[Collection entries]
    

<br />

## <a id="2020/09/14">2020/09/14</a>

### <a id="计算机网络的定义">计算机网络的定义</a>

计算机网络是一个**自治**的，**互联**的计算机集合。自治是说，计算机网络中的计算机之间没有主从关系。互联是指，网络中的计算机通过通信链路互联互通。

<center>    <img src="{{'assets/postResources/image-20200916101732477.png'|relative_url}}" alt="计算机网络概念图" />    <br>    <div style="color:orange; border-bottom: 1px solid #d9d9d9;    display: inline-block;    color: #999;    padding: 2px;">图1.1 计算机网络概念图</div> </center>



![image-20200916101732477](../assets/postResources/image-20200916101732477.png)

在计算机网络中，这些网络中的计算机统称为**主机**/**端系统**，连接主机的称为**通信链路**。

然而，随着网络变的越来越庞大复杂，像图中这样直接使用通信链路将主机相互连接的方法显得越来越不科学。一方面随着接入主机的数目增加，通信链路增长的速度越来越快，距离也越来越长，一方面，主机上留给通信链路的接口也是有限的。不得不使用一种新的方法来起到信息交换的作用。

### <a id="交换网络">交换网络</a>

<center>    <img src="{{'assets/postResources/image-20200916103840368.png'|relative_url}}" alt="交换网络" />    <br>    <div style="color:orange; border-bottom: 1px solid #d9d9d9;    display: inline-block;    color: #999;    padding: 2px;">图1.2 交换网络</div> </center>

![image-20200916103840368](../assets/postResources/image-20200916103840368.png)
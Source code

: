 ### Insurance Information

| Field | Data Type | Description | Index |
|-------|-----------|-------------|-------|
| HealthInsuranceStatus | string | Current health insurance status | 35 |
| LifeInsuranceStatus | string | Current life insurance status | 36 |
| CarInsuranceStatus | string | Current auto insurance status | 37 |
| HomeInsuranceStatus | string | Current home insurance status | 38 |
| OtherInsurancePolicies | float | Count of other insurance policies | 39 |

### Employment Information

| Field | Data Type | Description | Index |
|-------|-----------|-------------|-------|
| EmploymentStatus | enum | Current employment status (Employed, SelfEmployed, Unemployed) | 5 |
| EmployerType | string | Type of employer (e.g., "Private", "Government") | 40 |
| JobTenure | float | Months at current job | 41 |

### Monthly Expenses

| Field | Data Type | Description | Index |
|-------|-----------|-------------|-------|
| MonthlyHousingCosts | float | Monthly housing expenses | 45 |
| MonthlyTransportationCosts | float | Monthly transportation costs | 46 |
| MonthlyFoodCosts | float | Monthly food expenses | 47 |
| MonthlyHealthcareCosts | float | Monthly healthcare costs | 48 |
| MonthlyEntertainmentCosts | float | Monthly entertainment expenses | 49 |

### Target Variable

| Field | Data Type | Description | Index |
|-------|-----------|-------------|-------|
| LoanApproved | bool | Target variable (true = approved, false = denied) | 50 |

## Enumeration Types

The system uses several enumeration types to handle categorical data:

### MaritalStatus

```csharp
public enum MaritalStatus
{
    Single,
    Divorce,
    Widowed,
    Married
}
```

## Exercise objective
All lines above containing the string "Target" are to be collected.

## Exercise solution
### Target Variable
| LoanApproved | bool | Target variable (true = approved, false = denied) | 50 |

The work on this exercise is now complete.